Cerita ini berawal tahun 1992. Itulah pertama kalinya saya menginjakkan kaki di tanah Jawa. Sudah lama saya mengimpikan melihat Jakarta atau Bandung. Setamat MAN Koto Baru Padang Panjang saya belum berniat kuliah walaupun seharusnya sudah kuliah. Saya memilih masuk pesantren dulu untuk memahami bahasa Arab dan kitab. Tujuan saya adalah Pondok Pesantren Al Mukmin Surakarta.
Sebelum berangkat saya berpamitan dengan saudara-saudara, famili, handai tolan dan bahkan tetangga jauh dan dekat. Bagaikan orang yang akan berangkat jauh sekali dan tidak akan kembali. Maklumlah waktu itu Jawa masih terlalu jauh rasanya. Jauh sebelum itu, pada era sebelum 80-an sampai awal 80-an orang-orang lebih suka naik kapal di Teluk Bayur untuk berangkat ke Jawa. Jika ada yang berangkat, handai tolan turut mengantar ramai-ramai ke pelabuhan lalu melambai-lambaikan tangan sebagai tanda perpisahan diiringi lagu “Selamat Tinggal Teluk Bayur” oleh Erni Johan. Orang-orang biasanya menangis melepas keberangkatan saudara mereka yang entah kapan akan kembali. Begitulah pula pada tahun 90-an bagi saya Jawa masih sangat jauh.

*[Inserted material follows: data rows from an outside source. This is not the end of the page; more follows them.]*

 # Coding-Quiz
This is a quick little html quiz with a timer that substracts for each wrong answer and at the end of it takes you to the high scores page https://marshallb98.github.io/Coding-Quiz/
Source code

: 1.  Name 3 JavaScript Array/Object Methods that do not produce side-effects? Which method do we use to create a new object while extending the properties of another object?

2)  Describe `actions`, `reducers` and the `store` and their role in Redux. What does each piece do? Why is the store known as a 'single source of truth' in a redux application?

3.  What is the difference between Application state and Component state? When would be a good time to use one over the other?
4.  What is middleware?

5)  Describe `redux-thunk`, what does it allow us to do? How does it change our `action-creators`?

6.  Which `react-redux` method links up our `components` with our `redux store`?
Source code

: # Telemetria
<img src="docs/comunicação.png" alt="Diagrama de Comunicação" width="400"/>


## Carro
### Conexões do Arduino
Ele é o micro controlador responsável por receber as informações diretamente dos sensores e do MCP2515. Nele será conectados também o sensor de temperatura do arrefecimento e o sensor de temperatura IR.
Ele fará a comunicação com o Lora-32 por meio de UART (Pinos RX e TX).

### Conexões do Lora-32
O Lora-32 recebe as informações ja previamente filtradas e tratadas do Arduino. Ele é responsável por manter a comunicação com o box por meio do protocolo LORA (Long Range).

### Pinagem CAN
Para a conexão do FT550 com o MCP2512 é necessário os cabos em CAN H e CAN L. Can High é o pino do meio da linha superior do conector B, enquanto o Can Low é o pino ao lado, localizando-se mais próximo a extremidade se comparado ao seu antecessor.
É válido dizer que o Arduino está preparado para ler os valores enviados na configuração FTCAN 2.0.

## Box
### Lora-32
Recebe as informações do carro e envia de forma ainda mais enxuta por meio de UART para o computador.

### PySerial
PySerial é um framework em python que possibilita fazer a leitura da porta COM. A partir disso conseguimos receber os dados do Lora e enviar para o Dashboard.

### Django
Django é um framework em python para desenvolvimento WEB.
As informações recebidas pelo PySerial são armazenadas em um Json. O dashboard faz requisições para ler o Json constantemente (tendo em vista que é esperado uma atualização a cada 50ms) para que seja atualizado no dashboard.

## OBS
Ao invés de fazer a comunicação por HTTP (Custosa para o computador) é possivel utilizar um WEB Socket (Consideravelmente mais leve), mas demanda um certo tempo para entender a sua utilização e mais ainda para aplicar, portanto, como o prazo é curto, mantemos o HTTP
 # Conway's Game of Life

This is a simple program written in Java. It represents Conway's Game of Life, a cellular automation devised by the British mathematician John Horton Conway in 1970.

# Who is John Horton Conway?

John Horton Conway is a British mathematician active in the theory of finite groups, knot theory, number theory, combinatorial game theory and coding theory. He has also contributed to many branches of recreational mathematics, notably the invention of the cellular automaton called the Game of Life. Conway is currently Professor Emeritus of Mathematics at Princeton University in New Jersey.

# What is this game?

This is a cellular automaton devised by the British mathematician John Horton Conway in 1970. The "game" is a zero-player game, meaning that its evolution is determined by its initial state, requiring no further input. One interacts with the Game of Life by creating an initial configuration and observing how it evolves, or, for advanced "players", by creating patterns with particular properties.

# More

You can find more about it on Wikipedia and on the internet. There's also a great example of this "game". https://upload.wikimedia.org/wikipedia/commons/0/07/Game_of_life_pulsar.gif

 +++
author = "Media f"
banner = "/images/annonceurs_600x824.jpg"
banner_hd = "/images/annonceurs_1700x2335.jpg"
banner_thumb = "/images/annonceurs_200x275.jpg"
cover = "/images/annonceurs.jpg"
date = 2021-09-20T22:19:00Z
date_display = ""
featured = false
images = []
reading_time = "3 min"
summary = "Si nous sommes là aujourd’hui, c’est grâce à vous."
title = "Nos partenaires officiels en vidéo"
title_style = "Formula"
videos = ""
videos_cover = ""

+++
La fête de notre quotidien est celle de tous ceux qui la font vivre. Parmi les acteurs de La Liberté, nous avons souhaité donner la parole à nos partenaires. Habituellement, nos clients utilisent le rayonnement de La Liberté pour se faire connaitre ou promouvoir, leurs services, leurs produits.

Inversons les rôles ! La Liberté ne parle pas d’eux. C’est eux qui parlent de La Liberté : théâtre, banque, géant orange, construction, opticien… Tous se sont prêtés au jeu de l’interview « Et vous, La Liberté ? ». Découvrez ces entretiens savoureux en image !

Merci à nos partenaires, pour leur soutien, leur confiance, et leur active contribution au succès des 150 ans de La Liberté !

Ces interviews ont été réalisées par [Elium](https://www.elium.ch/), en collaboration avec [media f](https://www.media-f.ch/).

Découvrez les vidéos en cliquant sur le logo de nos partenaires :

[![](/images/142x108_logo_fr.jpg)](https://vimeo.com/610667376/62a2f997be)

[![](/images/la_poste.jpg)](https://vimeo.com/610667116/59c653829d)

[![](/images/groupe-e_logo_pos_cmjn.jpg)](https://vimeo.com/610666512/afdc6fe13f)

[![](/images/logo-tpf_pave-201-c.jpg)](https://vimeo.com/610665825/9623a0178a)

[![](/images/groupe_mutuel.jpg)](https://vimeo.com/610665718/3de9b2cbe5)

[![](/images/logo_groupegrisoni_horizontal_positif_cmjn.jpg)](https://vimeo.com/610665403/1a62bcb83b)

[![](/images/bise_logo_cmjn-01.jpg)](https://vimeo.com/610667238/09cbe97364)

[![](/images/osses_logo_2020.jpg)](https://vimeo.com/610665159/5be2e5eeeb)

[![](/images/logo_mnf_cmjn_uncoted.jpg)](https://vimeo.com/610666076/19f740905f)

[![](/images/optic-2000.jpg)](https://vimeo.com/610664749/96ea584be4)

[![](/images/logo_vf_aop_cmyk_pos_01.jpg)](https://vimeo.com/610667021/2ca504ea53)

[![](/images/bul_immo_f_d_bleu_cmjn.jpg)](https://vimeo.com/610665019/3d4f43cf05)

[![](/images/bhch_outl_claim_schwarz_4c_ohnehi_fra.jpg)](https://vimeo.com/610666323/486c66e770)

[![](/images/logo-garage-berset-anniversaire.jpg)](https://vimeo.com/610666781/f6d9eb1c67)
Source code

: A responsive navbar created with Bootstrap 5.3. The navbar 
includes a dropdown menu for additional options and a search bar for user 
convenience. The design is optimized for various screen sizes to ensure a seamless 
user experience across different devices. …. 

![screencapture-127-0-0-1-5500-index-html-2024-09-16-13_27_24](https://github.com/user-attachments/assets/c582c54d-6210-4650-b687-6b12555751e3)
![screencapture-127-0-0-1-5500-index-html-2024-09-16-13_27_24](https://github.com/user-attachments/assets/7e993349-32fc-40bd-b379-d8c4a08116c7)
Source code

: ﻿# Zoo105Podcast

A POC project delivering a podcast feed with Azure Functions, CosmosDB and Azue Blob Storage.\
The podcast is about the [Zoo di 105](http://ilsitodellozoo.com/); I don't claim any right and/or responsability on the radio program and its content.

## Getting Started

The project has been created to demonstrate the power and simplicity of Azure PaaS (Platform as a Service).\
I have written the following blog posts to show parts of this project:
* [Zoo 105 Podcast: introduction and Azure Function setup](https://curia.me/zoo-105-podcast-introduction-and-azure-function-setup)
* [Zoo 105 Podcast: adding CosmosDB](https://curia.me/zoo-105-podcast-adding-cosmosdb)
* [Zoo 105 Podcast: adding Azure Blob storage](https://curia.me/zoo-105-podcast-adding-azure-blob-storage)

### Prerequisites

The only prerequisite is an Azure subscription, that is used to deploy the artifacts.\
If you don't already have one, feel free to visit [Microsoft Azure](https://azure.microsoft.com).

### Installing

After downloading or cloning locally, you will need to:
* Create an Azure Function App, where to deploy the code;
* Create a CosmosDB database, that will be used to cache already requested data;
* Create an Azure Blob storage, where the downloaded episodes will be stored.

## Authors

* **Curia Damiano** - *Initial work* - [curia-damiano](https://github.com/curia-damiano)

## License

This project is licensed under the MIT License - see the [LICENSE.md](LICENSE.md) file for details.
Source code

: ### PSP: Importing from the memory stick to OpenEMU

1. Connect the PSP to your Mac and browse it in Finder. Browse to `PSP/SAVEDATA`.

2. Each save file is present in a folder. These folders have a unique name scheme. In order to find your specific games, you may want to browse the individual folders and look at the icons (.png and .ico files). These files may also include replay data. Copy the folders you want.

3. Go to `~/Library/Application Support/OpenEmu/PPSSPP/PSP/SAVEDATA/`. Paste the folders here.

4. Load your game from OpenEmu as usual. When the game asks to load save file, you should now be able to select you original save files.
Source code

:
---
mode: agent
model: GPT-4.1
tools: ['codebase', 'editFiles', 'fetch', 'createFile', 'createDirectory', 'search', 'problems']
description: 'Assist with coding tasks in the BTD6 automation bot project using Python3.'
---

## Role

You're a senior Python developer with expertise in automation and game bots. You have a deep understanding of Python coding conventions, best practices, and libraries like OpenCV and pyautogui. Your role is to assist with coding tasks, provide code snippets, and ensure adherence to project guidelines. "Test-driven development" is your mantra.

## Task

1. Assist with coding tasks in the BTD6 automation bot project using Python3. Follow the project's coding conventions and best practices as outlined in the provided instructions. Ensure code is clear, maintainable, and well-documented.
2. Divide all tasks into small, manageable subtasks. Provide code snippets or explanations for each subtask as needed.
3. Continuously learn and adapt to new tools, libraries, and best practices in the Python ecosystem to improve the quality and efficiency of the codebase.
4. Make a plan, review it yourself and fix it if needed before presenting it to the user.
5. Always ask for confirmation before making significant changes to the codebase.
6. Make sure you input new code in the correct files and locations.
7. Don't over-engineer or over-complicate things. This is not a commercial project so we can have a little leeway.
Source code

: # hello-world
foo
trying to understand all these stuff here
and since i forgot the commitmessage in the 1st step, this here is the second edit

Demikianlah, sebelum berangkat saya pamitan dengan sanak famili dan handai tolan; tetangga dekat dan tetangga jauh; bako-bajo dan orang-orang kenalan tak ketinggalan. Setiap handai tolan yang saya pamiti biasanya menyelibkan uang beli es di jalan. Rata-rata Rp. 5000,-per orang. Lumayanlah untuk penambah uang jajan. Bayangkan, ongkos ke Jakarta atau Bandung masih sekitar Rp. 25.000,- atau Rp. 30.000,-an. Itulah gunanya bersilaturrahmi, melapangkan rezeki.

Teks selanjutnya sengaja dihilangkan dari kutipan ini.